An easy way to do this in PHP is:

function phpCompress ($filenarne) {
     $data=base64_encode(gzcompress(join("",file($filename))));
     $data="<".""?php "."eval(\"?\".\">\".gzuncompress(base64_decode($data))); ? ".">";
     $dest=fopen("obscured-".$filename,"w");
     fwrite($dest,$data);
     fclose($dest);

Even on unmodified PHP code, an unscrupulous fellow would have to decode the data himself (or, you know, replace eval with echo, but who's counting?).  Still, the idea is to make more obscure.

Anyway, this next trick was something that came about when attempting to make pronounceable passwords in PHP.  I figured, "Why just generate random syllabants when you can have the password relate to something?"  This led me to design an encoding I call Phonic64.
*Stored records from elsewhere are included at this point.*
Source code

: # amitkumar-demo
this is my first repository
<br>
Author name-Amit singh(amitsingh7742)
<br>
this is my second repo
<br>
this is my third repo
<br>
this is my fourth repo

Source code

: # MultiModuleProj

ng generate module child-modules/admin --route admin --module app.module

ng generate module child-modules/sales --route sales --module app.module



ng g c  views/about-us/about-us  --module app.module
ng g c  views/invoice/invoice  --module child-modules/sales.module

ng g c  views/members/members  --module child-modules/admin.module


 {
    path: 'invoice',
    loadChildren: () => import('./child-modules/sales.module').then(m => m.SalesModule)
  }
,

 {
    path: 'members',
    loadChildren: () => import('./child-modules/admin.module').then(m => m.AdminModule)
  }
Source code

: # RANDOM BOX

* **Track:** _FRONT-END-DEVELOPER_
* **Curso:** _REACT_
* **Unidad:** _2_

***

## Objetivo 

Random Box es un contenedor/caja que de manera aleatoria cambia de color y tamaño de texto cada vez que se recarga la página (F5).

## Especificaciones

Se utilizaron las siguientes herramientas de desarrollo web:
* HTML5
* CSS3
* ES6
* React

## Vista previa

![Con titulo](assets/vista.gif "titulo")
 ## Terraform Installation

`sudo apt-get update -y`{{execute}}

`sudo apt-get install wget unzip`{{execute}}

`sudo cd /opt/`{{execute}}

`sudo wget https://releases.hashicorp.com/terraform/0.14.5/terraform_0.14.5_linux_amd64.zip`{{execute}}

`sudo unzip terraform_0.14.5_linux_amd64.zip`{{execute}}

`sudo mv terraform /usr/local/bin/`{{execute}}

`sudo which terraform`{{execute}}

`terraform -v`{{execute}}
Essentially, it's Base64.  It uses the base64_encode() built-in algorithm to get my six-bit stream.  I then translate the Base64 encoding into numbers 0-63.  From that, I pick one of 16 consonants and one of four vowels to represent the Base64 number.

Just to switch things up and to ensure the sound doesn't get repetitive, I have values called oc and ov which are an unused consonant and vowel, each of which gets swapped with the last-used value in the substitution tables.

For example, if something would normally decode to gigi and our oc=f and ov=u, it changes to gifu.

As the data is encoded, spaces, punctuation, and even paragraph breaks are added to the stream.

Keep in mind that data encoded in Phonic64 is far larger than it needs to be.  Consider that for every three 8-bit bytes, you're generating four 6-bit numbers and thus four phonic couples and eight characters.  This isn't even including the punctuation and such.

As an example, phonic64_encode("test") returns Neki tuyonia or something similar.  Remember, the spaces and punctuation are random, designed to be sacrificial chaff.  Someday, they'll be a checksum of a sort.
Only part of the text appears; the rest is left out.